Argenti’s not the only one waxing on about keeping engineers happy lately: A Capital One exec recently explained how the bank has motivated talent and mitigated burnout through automation. The emphasis makes sense: Despite layoffs across Wall Street more broadly, competition for engineers in the financial world is still fierce.   


Lloyds Bank aims to test out fintech partnerships faster and more easily through a new “sandbox” created by NayaOne.  

Evaluating a potential fintech partner doesn’t have to be a headache. So-called sandboxes – or self-contained test environments with synthetic data and prototyping tools – can take the pain out of proof-of-concepts for highly regulated incumbents that are eager to work with fintechs.

Lloyds Banking Group has launched a new “Innovation Sandbox” in partnership with NayaOne, which will accelerate its ability to evaluate fintechs.  

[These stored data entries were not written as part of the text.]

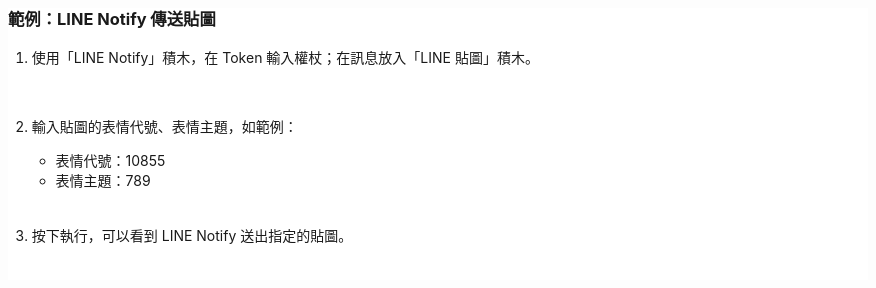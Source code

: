 ### 範例：LINE Notify 傳送貼圖

1. 使用「LINE Notify」積木，在 Token 輸入權杖；在訊息放入「LINE 貼圖」積木。

    <img src="https://md.webduino.io/uploads/upload_feb1c651fc9ca5f51b45a4a014a6845f.jpg" alt="" width="">

2. 輸入貼圖的表情代號、表情主題，如範例：

   - 表情代號：10855
   - 表情主題：789

    <img src="https://md.webduino.io/uploads/upload_76cf5ca69c2c622242bb2bc11fef7e20.png" alt="" width="">

3. 按下執行，可以看到 LINE Notify 送出指定的貼圖。

    <img src="https://md.webduino.io/uploads/upload_7b5aff211a6367727b77162697f70b7f.png" alt="" width="">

Relationships with cutting-edge startups can help legacy institutions like Lloyds bring new features to their products or revamp their own internal processes, but their security and regulatory requirements can mean that any integration requires significant investment – even before both parties decide a relationship is the ultimately the right fit.  

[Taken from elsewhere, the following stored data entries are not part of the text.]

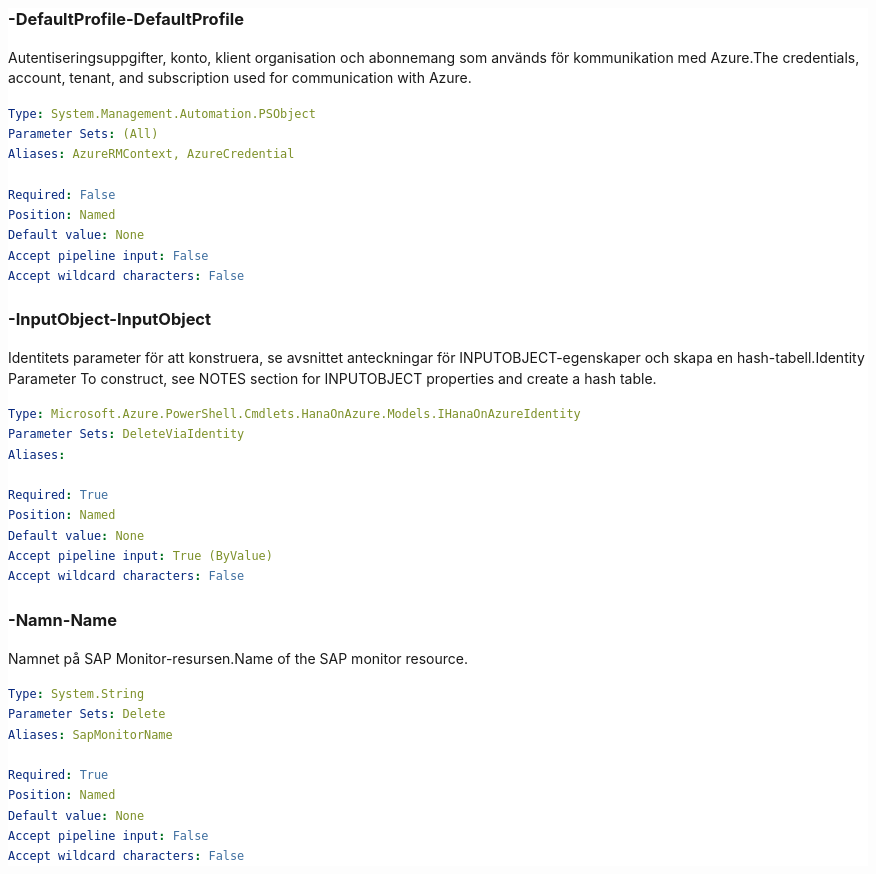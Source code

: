 ### <span data-ttu-id="14b6c-117">-DefaultProfile</span><span class="sxs-lookup"><span data-stu-id="14b6c-117">-DefaultProfile</span></span>
<span data-ttu-id="14b6c-118">Autentiseringsuppgifter, konto, klient organisation och abonnemang som används för kommunikation med Azure.</span><span class="sxs-lookup"><span data-stu-id="14b6c-118">The credentials, account, tenant, and subscription used for communication with Azure.</span></span>

```yaml
Type: System.Management.Automation.PSObject
Parameter Sets: (All)
Aliases: AzureRMContext, AzureCredential

Required: False
Position: Named
Default value: None
Accept pipeline input: False
Accept wildcard characters: False
```

### <span data-ttu-id="14b6c-119">-InputObject</span><span class="sxs-lookup"><span data-stu-id="14b6c-119">-InputObject</span></span>
<span data-ttu-id="14b6c-120">Identitets parameter för att konstruera, se avsnittet anteckningar för INPUTOBJECT-egenskaper och skapa en hash-tabell.</span><span class="sxs-lookup"><span data-stu-id="14b6c-120">Identity Parameter To construct, see NOTES section for INPUTOBJECT properties and create a hash table.</span></span>

```yaml
Type: Microsoft.Azure.PowerShell.Cmdlets.HanaOnAzure.Models.IHanaOnAzureIdentity
Parameter Sets: DeleteViaIdentity
Aliases:

Required: True
Position: Named
Default value: None
Accept pipeline input: True (ByValue)
Accept wildcard characters: False
```

### <span data-ttu-id="14b6c-121">-Namn</span><span class="sxs-lookup"><span data-stu-id="14b6c-121">-Name</span></span>
<span data-ttu-id="14b6c-122">Namnet på SAP Monitor-resursen.</span><span class="sxs-lookup"><span data-stu-id="14b6c-122">Name of the SAP monitor resource.</span></span>

```yaml
Type: System.String
Parameter Sets: Delete
Aliases: SapMonitorName

Required: True
Position: Named
Default value: None
Accept pipeline input: False
Accept wildcard characters: False
```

NayaOne aims to change that. Through its sandboxing tools, it promises to help highly regulated financial services firms test out fintech partnerships securely, in less time, and at a lower cost. 

“The launch of the Innovation Sandbox has improved our ability to experiment and learn with the fintechs at pace,” Lloyds’ chief technology officer Vic Weigler said in a press release.  


UBS slashed the energy consumption for some of its tech platform workloads by 30% – and has co-created an open-source tool with Microsoft to help other firms do the same.   

Cloud computing promises to bring advanced capabilities and efficiency to financial institutions, but it’s also an important tool to help them meet ambitious climate-related goals.

Data centers are energy hogs, so transitioning away from on-premise servers can be a boon for financial firms’ climate goals. UBS just underscored that potential by announcing that moving from its own private data centers to Microsoft’s Azure cloud platform reduced the energy consumption of some workloads by nearly a third.  

The two firms also co-created an application programming interface (API) that recommends ways to schedule heavy workloads for times when clean or low-carbon sources of electricity are most available. The open-source software is available for other firms to use.  

This is the second recent example of a big financial institution teaming up with a cloud giant to co-launch software: Banco Santander and Google have partnered to sell technology that makes it easier to migrate from mainframes to the cloud. 

Ultimately, UBS plans to have more than 50% of its applications running on Microsoft’s cloud within five years. 

Quick Bits:

Personnel news: Silicon Valley Bank poached Laura Cushing from Loews to be its new chief human resources officer. Earlier in her career, Cushing spent more than a decade at JPMorgan. JPMorgan, meanwhile, made waves by hiring Aaron Iovine – who previously worked at the now-bankrupt crypto lender Celsius – as its new executive director for digital assets regulatory policy.

Creativity corner: US Bank just launched a new rewards card that uses LEDs to light up when used for contactless transactions. And Wells Fargo is Google-izing customer interactions by using the firm’s natural-language processing technology to power its new virtual assistant, Fargo.

Money moves: Despite economic uncertainty, worldwide IT spend is projected to grow 5.1% in 2023 to $4.6 trillion, according to Gartner: “CEOs and CFOs, rather than cutting IT budgets, are increasing spend on digital business initiatives.” Cybersecurity will once again be a top investment priority. In funding news, B2B accounts payable firm Finexio closed a $35 million Series B that included JPMorgan, Discover Financial Services, and Valley Bank.